• Work required: Below are some entries; state how many of their lines include the word "hypertarget" and give no more than that number.

Entries taken from a collection:
——————

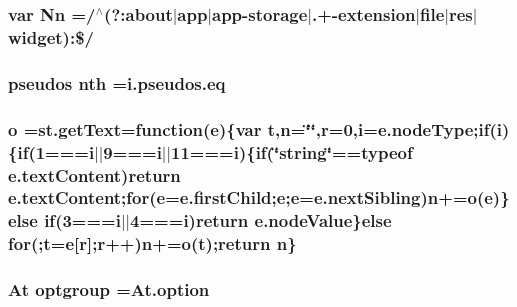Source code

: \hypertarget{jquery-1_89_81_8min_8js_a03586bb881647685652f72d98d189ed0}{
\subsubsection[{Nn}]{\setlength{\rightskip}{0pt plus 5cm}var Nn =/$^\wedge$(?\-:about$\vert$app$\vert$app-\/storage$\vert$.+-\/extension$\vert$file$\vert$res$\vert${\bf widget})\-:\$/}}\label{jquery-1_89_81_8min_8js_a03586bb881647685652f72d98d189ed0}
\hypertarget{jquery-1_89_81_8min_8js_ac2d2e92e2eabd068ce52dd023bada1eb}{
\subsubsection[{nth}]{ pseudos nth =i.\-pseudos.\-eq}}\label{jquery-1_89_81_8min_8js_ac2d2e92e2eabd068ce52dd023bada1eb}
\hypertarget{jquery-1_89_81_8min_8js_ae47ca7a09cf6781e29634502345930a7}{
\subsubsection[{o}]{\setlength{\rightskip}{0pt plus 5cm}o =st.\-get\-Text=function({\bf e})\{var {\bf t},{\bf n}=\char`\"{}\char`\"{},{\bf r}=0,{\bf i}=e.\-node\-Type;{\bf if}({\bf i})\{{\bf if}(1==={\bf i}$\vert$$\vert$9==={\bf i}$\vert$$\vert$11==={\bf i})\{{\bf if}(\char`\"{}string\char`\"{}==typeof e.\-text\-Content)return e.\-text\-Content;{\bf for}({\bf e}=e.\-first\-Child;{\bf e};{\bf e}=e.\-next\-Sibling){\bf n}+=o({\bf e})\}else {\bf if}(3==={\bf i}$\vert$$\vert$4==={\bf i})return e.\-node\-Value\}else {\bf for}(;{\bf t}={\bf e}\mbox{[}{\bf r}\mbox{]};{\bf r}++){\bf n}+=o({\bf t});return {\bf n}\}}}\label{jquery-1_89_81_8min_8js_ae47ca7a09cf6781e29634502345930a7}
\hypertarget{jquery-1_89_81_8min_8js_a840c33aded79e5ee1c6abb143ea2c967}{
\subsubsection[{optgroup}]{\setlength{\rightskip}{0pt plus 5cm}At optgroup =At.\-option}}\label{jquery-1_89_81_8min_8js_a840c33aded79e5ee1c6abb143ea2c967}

——————

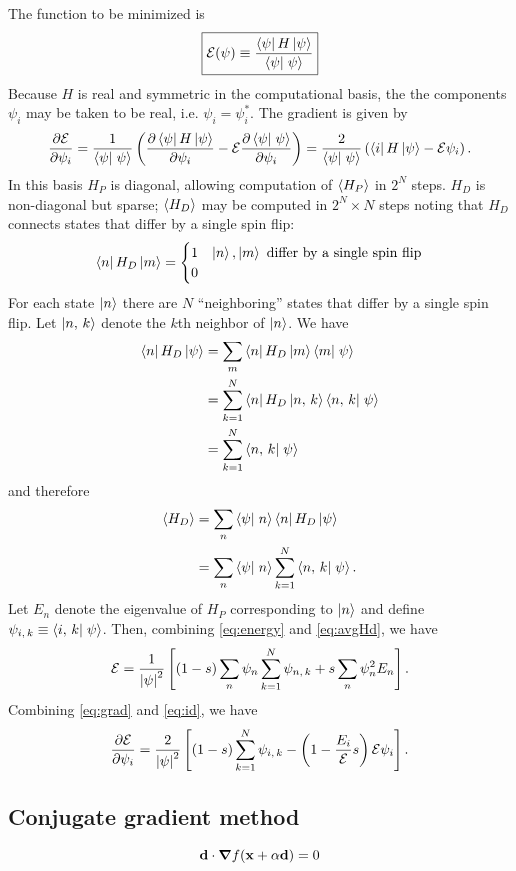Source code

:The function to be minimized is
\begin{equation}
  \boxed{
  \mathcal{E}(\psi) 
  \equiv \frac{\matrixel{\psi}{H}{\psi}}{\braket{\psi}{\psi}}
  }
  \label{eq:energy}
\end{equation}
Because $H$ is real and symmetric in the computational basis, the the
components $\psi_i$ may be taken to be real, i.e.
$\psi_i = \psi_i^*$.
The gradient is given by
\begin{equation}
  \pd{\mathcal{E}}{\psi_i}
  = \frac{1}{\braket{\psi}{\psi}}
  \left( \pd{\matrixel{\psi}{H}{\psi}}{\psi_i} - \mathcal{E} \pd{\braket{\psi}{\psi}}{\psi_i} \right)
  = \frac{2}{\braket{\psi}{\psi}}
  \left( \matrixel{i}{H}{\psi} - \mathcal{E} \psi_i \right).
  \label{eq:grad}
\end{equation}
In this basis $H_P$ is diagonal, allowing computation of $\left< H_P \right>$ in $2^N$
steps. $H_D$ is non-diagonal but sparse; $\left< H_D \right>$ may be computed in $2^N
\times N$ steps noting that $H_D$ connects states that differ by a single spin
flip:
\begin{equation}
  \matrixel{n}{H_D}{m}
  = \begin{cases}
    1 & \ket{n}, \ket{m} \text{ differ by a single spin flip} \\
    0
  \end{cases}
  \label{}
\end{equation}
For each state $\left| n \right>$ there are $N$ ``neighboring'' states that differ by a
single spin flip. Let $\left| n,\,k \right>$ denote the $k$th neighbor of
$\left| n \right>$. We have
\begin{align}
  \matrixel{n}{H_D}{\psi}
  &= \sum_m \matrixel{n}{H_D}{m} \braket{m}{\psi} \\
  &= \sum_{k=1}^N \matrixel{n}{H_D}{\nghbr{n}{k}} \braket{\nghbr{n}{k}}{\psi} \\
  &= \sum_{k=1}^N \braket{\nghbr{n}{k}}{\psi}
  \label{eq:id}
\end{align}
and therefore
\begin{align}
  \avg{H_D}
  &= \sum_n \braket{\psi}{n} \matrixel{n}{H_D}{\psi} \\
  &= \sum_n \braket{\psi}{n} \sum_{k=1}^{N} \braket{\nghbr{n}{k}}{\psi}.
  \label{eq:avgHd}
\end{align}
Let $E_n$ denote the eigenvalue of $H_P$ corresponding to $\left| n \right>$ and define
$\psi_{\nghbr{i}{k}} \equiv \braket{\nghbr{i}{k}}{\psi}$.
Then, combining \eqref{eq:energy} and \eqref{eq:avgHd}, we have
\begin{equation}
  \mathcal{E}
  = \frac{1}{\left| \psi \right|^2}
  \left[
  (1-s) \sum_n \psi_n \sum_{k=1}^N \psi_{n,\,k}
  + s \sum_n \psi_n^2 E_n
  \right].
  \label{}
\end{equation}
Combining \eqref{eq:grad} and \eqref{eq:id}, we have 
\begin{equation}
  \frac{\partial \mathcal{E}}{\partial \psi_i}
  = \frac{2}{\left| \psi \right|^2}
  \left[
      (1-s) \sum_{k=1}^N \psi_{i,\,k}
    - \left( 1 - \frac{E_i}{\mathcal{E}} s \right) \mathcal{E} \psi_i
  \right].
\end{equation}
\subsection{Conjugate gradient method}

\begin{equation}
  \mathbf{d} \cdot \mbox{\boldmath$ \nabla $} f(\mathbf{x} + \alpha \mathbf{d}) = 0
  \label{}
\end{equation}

——————

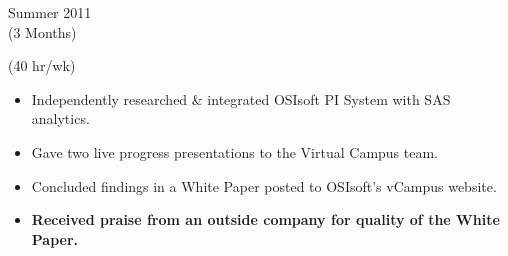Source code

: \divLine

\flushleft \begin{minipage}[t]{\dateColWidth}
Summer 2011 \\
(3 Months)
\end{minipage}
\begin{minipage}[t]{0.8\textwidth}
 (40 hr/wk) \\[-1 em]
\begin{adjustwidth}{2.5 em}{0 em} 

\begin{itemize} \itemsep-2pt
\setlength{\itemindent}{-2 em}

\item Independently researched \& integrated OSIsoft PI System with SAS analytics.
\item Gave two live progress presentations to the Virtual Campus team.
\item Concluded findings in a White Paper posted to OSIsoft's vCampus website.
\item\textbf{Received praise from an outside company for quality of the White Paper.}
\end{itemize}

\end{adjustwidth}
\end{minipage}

——————

• Exercise output: 4